Collected data ::
-- Opening Marker --
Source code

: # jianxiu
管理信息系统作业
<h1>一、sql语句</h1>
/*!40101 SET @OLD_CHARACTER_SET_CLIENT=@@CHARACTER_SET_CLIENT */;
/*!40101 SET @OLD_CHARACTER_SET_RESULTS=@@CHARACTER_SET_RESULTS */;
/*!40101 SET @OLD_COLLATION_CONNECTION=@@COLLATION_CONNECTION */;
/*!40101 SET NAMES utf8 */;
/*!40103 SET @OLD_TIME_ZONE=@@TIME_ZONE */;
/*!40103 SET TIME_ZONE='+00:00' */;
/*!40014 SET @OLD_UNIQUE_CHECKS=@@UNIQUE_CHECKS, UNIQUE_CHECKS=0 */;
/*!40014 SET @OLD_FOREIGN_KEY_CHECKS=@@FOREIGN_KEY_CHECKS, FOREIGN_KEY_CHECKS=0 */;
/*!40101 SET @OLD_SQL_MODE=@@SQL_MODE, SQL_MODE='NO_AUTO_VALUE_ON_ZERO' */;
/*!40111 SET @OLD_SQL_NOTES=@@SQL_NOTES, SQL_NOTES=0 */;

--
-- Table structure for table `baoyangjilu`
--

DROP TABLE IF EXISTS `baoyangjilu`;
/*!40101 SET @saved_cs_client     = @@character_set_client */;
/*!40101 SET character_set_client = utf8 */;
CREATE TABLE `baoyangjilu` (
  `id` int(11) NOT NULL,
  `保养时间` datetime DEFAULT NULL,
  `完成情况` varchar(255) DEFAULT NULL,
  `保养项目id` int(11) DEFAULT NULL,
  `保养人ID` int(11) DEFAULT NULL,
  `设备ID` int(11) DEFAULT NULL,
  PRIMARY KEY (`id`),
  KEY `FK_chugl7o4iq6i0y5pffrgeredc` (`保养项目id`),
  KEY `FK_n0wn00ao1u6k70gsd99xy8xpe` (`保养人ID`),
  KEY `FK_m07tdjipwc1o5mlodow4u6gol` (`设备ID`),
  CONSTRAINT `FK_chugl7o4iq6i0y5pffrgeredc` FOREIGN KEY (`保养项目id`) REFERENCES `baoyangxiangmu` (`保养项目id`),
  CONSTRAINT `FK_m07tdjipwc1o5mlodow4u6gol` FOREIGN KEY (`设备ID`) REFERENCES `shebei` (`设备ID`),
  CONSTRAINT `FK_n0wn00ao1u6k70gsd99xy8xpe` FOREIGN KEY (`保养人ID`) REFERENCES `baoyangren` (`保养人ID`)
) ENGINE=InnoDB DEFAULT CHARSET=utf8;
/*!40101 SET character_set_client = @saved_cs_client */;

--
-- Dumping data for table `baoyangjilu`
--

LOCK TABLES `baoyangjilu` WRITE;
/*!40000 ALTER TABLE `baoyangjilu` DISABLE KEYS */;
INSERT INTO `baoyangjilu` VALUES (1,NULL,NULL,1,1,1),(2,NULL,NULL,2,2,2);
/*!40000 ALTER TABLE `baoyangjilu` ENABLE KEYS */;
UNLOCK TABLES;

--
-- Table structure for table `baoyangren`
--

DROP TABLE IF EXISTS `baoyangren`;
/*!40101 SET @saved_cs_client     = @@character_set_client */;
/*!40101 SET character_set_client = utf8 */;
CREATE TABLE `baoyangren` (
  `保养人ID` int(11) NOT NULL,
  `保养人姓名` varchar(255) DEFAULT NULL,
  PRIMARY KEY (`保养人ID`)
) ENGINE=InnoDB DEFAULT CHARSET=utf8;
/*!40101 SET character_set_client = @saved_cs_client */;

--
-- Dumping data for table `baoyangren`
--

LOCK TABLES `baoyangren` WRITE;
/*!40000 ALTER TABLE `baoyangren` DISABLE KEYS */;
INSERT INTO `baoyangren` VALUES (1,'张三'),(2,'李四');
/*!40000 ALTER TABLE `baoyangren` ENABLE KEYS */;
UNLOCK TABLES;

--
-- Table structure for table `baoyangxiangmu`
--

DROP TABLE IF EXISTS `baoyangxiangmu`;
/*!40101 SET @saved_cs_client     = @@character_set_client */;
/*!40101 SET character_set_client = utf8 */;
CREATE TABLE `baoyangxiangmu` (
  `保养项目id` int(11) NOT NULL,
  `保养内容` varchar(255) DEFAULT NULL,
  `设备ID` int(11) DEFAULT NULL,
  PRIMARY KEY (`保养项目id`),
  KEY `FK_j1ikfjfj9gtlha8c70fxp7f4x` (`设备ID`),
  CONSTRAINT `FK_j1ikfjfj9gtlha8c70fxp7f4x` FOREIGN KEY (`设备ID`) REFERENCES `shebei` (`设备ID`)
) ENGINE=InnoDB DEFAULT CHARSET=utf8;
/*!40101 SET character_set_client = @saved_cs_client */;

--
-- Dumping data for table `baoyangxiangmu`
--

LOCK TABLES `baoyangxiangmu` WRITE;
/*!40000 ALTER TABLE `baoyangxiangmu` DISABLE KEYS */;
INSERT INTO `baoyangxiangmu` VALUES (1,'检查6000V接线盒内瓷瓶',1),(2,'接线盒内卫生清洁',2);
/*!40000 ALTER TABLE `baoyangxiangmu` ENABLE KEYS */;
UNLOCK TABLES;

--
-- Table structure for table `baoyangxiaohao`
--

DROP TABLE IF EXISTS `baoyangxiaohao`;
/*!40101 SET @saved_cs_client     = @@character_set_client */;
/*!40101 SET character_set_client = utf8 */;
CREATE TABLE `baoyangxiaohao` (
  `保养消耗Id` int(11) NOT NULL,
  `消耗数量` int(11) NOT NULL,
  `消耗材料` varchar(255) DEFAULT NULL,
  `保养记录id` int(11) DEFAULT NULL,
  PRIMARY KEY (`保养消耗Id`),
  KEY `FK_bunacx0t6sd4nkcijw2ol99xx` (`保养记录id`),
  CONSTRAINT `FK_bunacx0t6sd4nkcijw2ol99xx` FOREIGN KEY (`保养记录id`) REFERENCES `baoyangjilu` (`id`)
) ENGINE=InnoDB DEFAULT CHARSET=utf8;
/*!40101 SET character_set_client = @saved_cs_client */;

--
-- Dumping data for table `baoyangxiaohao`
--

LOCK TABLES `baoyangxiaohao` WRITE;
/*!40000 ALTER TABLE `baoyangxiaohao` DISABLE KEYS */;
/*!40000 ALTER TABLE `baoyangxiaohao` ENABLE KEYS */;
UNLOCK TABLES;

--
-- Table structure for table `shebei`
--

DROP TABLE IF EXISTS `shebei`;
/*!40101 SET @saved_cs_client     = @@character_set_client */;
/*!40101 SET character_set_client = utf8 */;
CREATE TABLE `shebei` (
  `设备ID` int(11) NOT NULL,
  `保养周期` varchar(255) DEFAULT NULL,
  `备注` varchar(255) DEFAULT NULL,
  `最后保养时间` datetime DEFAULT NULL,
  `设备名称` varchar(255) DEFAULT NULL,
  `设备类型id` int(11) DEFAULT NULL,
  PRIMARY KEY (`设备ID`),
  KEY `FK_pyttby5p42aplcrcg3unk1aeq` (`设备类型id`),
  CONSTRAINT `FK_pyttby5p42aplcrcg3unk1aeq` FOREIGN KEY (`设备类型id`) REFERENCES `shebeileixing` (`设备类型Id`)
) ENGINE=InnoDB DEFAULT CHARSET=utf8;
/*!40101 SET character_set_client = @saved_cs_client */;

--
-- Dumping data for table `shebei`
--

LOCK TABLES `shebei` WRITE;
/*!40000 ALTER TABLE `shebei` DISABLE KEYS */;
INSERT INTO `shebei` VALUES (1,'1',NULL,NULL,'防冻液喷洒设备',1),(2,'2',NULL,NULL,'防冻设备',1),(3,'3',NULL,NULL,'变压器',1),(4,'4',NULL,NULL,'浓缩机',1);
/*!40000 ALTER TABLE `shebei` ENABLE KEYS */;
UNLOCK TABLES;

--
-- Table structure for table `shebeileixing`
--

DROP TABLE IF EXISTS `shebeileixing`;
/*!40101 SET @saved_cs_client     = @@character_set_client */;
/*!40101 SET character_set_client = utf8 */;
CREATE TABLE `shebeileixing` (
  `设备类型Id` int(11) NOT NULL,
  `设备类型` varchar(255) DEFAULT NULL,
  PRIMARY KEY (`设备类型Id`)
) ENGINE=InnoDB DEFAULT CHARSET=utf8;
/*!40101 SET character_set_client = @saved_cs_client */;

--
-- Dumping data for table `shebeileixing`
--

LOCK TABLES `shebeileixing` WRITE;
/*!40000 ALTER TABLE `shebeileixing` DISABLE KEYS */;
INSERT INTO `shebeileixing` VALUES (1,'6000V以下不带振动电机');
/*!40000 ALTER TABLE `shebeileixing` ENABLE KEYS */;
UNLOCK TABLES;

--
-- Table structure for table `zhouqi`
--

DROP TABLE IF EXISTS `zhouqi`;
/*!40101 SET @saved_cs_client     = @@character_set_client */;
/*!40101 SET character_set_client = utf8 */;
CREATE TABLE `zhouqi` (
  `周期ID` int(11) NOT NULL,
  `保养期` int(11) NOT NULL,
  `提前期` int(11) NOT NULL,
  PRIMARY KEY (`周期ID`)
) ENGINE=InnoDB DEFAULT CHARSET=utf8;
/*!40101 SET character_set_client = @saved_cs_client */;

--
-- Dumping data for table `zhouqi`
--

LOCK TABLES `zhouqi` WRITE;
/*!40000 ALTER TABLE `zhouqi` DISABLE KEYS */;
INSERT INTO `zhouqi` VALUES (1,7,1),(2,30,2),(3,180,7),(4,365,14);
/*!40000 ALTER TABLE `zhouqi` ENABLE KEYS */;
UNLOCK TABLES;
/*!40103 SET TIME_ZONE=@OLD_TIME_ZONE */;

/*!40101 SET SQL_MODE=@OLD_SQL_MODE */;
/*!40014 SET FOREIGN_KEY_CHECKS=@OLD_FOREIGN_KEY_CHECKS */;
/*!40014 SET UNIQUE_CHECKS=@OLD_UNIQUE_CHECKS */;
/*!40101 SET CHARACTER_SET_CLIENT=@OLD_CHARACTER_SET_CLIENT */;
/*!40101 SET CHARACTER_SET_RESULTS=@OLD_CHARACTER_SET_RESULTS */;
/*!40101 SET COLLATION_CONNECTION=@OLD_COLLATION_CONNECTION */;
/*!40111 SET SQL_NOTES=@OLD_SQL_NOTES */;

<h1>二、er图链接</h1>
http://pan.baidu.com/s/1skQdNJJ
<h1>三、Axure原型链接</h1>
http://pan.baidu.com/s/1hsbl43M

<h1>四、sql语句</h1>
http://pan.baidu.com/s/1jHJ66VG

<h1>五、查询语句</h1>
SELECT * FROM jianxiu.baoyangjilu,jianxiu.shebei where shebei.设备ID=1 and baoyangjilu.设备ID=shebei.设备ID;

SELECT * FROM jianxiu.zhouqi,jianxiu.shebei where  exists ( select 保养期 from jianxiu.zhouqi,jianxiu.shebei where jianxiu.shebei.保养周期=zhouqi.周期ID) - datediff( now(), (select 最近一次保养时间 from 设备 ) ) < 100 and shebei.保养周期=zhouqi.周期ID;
-- Closing Marker --
Every line from the one that contains "SELECT * FROM jianxiu.baoyangjilu,jianxiu.shebei" down to and including the last line of the records above must be set down exactly, with nothing else.

SELECT * FROM jianxiu.baoyangjilu,jianxiu.shebei where shebei.设备ID=1 and baoyangjilu.设备ID=shebei.设备ID;

SELECT * FROM jianxiu.zhouqi,jianxiu.shebei where  exists ( select 保养期 from jianxiu.zhouqi,jianxiu.shebei where jianxiu.shebei.保养周期=zhouqi.周期ID) - datediff( now(), (select 最近一次保养时间 from 设备 ) ) < 100 and shebei.保养周期=zhouqi.周期ID;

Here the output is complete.